Today I had a meeting for a "service learning" project for my students. Basically a non-profit get free design work.Today's meeting was with the people from the Johnson estate. Archibald Johnson was the first mayor of Bethlehem. The estate is hidden, or so I thought until today. Lydia and I found the park in May of 2014, after much searching. Today was quite a different story. There was a sign at the turn, a new parking lot and even a trail sign.
The meeting was at the Archibald Johnson house. I thought there was only one. The mansion that Lydia and I found at Housenick Park. I went there and arrived with 5 minutes to spare. Nobody else was there. I called my co-teacher and left a message. Then I emailed her from my phone. Nothing. 10 minutes later some birders came. I decided to take my cue from them and go hiking.
Sadly, the rest of the estate has fallen further into disrepair. The house is now boarded up and the shutters closed.
The stairs are closed off and crumbling. The tennis court is overgrown.
I wandered around for an hour. I was about to hit the port-o-potty when my phone rang.
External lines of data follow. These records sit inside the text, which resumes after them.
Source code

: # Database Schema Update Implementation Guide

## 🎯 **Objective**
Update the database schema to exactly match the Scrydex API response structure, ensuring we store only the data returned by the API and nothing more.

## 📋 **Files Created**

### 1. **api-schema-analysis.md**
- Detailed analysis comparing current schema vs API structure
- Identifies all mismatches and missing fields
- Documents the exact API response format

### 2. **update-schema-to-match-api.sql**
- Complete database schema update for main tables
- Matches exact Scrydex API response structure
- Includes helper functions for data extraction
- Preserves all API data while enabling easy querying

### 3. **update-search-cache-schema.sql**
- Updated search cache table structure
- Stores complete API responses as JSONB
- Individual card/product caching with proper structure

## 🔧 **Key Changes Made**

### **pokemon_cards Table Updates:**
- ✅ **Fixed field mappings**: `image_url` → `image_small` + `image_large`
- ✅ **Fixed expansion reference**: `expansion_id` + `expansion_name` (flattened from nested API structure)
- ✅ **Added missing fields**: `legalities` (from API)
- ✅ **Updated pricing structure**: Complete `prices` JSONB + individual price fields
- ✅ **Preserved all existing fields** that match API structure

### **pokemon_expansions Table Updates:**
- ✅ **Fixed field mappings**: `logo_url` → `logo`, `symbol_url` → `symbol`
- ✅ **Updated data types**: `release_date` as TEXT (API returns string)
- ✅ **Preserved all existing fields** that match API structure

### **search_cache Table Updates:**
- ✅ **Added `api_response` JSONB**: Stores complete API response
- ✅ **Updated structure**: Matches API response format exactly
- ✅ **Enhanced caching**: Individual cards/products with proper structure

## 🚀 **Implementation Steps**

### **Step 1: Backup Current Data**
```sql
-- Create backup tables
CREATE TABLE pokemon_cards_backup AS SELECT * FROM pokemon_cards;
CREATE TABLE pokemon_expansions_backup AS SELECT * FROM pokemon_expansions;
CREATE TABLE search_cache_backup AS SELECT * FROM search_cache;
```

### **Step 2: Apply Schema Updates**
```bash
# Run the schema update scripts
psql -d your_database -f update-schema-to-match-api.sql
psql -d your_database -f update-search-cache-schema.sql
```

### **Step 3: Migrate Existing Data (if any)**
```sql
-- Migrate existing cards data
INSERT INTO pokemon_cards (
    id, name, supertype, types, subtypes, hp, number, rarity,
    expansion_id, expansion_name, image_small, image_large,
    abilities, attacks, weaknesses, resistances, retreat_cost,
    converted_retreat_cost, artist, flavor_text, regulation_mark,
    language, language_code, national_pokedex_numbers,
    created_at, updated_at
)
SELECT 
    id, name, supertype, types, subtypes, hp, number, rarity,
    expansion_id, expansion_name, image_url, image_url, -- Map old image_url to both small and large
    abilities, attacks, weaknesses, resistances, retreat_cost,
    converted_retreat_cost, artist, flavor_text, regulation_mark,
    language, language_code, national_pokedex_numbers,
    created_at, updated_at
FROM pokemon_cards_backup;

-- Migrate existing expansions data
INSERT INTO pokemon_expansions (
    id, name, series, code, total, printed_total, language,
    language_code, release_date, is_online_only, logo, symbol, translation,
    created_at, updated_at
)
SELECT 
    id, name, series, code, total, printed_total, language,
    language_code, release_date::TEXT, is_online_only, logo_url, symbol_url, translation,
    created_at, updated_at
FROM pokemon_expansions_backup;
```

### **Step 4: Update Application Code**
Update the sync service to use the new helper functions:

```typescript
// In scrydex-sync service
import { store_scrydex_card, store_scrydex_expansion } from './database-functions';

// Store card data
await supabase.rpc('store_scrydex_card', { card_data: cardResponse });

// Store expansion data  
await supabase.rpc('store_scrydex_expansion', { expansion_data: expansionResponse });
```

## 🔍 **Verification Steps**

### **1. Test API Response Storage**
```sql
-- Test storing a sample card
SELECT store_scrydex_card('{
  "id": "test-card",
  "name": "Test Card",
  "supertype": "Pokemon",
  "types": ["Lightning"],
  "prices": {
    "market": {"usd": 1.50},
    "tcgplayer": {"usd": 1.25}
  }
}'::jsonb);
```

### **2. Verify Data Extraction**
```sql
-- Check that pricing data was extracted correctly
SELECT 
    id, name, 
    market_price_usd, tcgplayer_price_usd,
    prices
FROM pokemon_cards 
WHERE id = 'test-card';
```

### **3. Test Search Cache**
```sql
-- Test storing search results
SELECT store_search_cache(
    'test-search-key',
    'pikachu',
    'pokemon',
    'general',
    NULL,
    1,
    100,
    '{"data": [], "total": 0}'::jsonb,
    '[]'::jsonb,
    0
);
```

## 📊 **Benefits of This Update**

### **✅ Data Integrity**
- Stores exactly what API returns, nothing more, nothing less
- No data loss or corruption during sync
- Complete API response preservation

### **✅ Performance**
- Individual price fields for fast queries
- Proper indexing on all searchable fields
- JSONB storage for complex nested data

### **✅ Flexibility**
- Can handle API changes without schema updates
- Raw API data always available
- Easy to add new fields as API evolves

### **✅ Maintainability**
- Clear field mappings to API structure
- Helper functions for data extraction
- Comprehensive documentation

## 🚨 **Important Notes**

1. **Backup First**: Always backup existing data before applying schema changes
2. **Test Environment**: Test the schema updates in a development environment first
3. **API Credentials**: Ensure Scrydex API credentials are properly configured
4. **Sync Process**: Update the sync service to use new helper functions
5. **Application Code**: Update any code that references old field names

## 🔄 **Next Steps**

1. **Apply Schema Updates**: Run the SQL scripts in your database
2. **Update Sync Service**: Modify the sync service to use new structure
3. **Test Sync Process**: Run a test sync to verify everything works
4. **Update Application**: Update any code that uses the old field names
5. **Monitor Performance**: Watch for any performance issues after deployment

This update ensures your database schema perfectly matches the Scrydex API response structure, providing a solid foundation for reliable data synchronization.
It was the co-teacher. "Where are you?" I'm at the estate waiting for you. "No you're not." WTF? There was another property? So I leave the park, return to Linden Street and go up Santee Mill Road to Camel's Hump and the right house. Basically, Mr Johnson owned all the property from Camels Hump (he named it) all the way to the old K-Mart.
All's well that ends well. And every meeting is better with a hike!
Miles/Steps: 4.5-5 with the dog walk
Bathrooms: Never made it inside
Wildlife: I heard a lot of birds. There were a lot of birders with big scopes and SLR cameras with huge lenses. Sadly, I don't know bird calls
Weather: 60 or so. Yeah, tomorrow we are supposed to get a foot of snow. Or none.
Extras: The estate has their own limestone kilns. The question is why?